(Beginning of Data for this task)

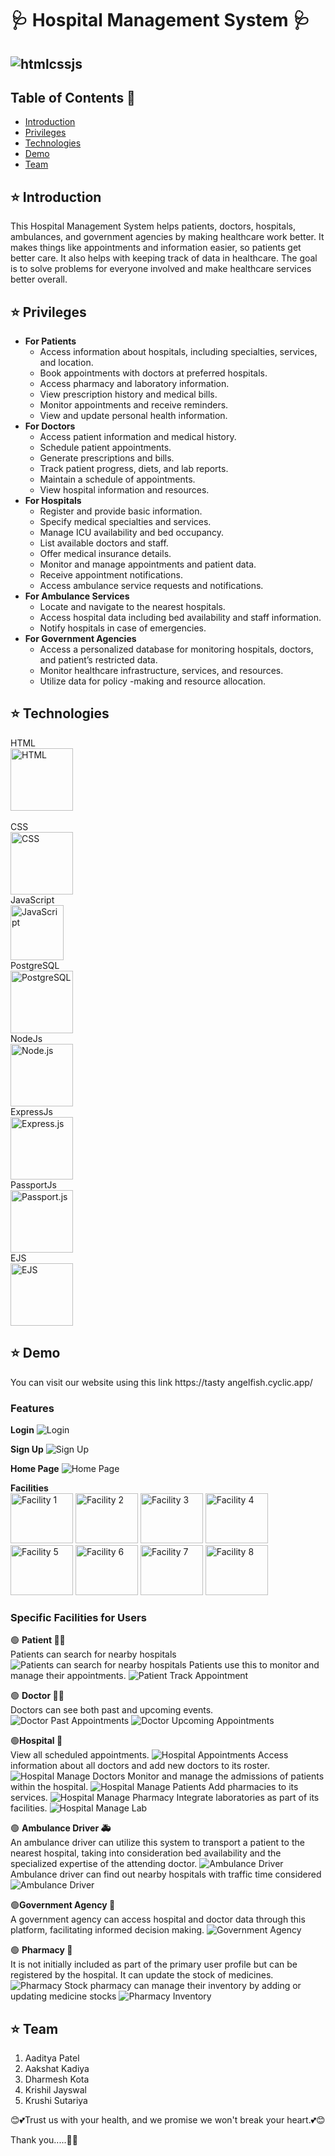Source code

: # 🩺 Hospital Management System 🩺

## ![htmlcssjs](assets/images/logo.png)

## Table of Contents 🚀
* [Introduction](#introduction)
* [Privileges](#privileges)
* [Technologies](#technologies)
* [Demo](#demo)
* [Team](#team)

## ⭐ Introduction
This Hospital Management System helps patients, doctors, hospitals, ambulances, and government agencies by making healthcare work better. It makes things like appointments and information easier, so patients get better care. It also helps with keeping track of data in healthcare. The goal is to solve problems for everyone involved and make healthcare services better overall.

## ⭐ Privileges
- **For Patients**
  - Access information about hospitals, including specialties, services, and location.
  - Book appointments with doctors at preferred hospitals.
  - Access pharmacy and laboratory information.
  - View prescription history and medical bills.
  - Monitor appointments and receive reminders.
  - View and update personal health information.
- **For Doctors**
  - Access patient information and medical history.
  - Schedule patient appointments.
  - Generate prescriptions and bills.
  - Track patient progress, diets, and lab reports.
  - Maintain a schedule of appointments.
  - View hospital information and resources.
- **For Hospitals**
  - Register and provide basic information.
  - Specify medical specialties and services.
  - Manage ICU availability and bed occupancy.
  - List available doctors and staff.
  - Offer medical insurance details.
  - Monitor and manage appointments and patient data.
  - Receive appointment notifications.
  - Access ambulance service requests and notifications.
- **For Ambulance Services**
  - Locate and navigate to the nearest hospitals.
  - Access hospital data including bed availability and staff information.
  - Notify hospitals in case of emergencies.
- **For Government Agencies**
  - Access a personalized database for monitoring hospitals, doctors, and patient’s restricted data.
  - Monitor healthcare infrastructure, services, and resources.
  - Utilize data for policy -making and resource allocation.
## ⭐ Technologies
HTML
<br>
<img src="assets/images/html.png" alt="HTML" width="100" height="100">  
<br>
CSS
<br>
<img src="assets/images/css.png" alt="CSS" width="100" height="100">
<br>
JavaScript
<br>
<img src="assets/images/javascript.png" alt="JavaScript" width="85" height="88">
<br>
PostgreSQL
<br>
<img src="assets/images/postgresql.png" alt="PostgreSQL" width="100" height="100">
<br>
NodeJs
<br>
<img src="assets/images/nodejs.png" alt="Node.js" width="100" height="100">
<br>
ExpressJs
<br>
<img src="assets/images/expressjs.png" alt="Express.js" width="100" height="100">
<br>
PassportJs
<br>
<img src="assets/images/passportjs.png" alt="Passport.js" width="100" height="100">
<br>
EJS
<br>
<img src="assets/images/ejs.png" alt="EJS" width="100" height="100">



## ⭐ Demo
You can visit our website using this link
https://tasty angelfish.cyclic.app/

### Features
   **Login**
  ![Login](assets/images/login.png)

   **Sign Up**
  ![Sign Up](assets/images/signup.png)

   **Home Page**
  ![Home Page](assets/images/home.png)

   **Facilities**
<br>
  <img src="assets/images/f1.png" alt="Facility 1" width="100" height="80">
<img src="assets/images/f2.png" alt="Facility 2" width="100" height="80">
<img src="assets/images/f3.png" alt="Facility 3" width="100" height="80">
<img src="assets/images/f4.png" alt="Facility 4" width="100" height="80">
<img src="assets/images/f5.png" alt="Facility 5" width="100" height="80">
<img src="assets/images/f6.png" alt="Facility 6" width="100" height="80">
<img src="assets/images/f7.png" alt="Facility 7" width="100" height="80">
<img src="assets/images/f8.png" alt="Facility 8" width="100" height="80">

### Specific Facilities for Users

   🟢 **Patient 🙎‍♂**
   <br>
     Patients can search for nearby hospitals
    ![Patients can search for nearby hospitals](assets/images/patient_nearbyhos.jpg)
     Patients use this to monitor and manage their appointments.
    ![Patient Track Appointment](assets/images/patientbookappoint.jpg)

   🟢 **Doctor 👨‍⚕**
   <br>
     Doctors can see both past and upcoming events.
    ![Doctor Past Appointments](assets/images/doctorpastappoint.png)
    ![Doctor Upcoming Appointments](assets/images/doctorupcomingappoint.png)

   🟢**Hospital 🏥**
   <br>
     View all scheduled appointments.
    ![Hospital Appointments](assets/images/happpoint.png)
     Access information about all doctors and add new doctors to its roster.
    ![Hospital Manage Doctors](assets/images/hmanagedoc.png)
     Monitor and manage the admissions of patients within the hospital.
    ![Hospital Manage Patients](assets/images/hmanagepat.png)
     Add pharmacies to its services.
    ![Hospital Manage Pharmacy](assets/images/hmanagepharm.png)
     Integrate laboratories as part of its facilities.
    ![Hospital Manage Lab](assets/images/hmanagelab.png)

   🟢 **Ambulance Driver 🚑**
   <br>
     An ambulance driver can utilize this system to transport a patient to the nearest hospital, taking into consideration bed availability and the specialized expertise of the attending doctor.
    ![Ambulance Driver](assets/images/ambudriver.png)
     Ambulance driver can find out nearby hospitals with traffic time considered
  ![Ambulance Driver](assets/images/ambulance_nearbyhos.png.jpg)

   🟢**Government Agency 🏬**
   <br>
     A government agency can access hospital and doctor data through this platform, facilitating informed decision making.
    ![Government Agency](assets/images/gov_age.png)

   🟢 **Pharmacy 💊**
   <br>
     It is not initially included as part of the primary user profile but can be registered by the hospital.
     It can update the stock of medicines.
    ![Pharmacy Stock](assets/images/pharmstock.png)
     pharmacy can manage their inventory by adding or updating medicine stocks
  ![Pharmacy Inventory](assets/images/pharm_stock.jpg)

## ⭐ Team
1. Aaditya Patel
2. Aakshat Kadiya
3. Dharmesh Kota
4. Krishil Jayswal
5. Krushi Sutariya

😊💕Trust us with your health, and we promise we won't break your heart.💕😊

Thank you.....🌟💫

(End of Data for this task)

__Work request__
Each line that holds the word "search" should be extracted from the records.

__Completed task__
     Patients can search for nearby hospitals
    ![Patients can search for nearby hospitals](assets/images/patient_nearbyhos.jpg)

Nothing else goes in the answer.